In the comments at Wealth Bondage, Turbulent Velvet suggests that I’m being kind of uncool by taking it all so seriously, or seeing myself as one of the targets of the original essay. To some extent, this is a demonstration of the basic difference here between preferred kinds of public language that the Happy Tutor’s essay is concerned with. Me, the sack of garbage who tries to communicate plainly, ploddingly earnestly, in good faith, naïve and pompous at the same time; on the other hand, the clever, ingenious, subversive voice full of double-meanings and ciphers that can score wounds and then plausibly deny that any wounding was meant. The square and the hip, the establishment and the subversive. Summing it up that way just makes you want to open a big can of Kumbuya-ya, to think of the conversation as just one of those accidental misunderstandings that happen when two superheroes meet up, or just one more episode in the long marital quarrel between liberals and the left. Kiss and make-up.

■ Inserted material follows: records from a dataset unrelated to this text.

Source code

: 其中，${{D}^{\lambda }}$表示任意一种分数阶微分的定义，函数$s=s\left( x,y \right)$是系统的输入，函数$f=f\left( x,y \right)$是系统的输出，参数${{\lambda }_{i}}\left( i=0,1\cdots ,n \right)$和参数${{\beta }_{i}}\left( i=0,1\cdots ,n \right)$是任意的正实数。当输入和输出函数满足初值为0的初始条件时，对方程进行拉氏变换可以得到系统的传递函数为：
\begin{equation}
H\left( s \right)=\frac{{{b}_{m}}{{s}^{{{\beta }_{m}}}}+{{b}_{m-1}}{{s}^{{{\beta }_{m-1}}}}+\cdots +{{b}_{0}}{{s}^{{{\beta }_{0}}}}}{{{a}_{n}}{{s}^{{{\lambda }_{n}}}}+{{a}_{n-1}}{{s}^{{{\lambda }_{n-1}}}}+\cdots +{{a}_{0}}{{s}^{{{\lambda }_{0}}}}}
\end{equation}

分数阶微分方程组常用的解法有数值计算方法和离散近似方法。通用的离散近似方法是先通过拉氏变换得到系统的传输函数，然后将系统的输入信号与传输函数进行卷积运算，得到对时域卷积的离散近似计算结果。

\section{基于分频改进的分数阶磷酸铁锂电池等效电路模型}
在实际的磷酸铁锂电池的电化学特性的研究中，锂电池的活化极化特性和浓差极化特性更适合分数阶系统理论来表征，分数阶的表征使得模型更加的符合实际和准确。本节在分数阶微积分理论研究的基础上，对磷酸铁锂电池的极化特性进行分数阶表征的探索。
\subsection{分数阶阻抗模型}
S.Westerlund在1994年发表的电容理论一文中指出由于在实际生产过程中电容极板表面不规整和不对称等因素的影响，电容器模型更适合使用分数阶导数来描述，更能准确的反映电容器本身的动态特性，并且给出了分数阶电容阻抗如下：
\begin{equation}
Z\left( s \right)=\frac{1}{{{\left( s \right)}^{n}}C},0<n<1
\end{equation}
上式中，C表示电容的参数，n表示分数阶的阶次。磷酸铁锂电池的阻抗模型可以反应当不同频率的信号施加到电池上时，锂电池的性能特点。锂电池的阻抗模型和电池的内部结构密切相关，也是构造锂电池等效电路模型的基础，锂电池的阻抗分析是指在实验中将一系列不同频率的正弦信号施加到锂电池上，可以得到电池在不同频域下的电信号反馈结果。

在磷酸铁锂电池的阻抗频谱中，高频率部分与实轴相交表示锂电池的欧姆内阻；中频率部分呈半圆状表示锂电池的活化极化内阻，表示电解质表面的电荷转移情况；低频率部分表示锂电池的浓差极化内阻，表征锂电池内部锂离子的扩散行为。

But as Turbulent Velvet observes I seem perfectly happy with the thought that I’m not on the left any longer, if still a "liberal" of the kind the Happy Tutor describes. Significantly for me that’s because I have absolutely zero desire to be reminded to join the team, to wait until it’s the right time to talk about those questions which people on the left have deemed unwise to talk about. Shut up about Ward Churchill, etc.: it’s not yet time, you’re helping the bad guys. Smells like team spirit. To be honest, I don’t care about any of that and I think the only way to not getting to care about any of that is to not worry about whether you’re “left”. It’s not why I write; it’s not what I write. I write what I like, what I feel compelled to write, what I think is true but also what happens to draw my interest.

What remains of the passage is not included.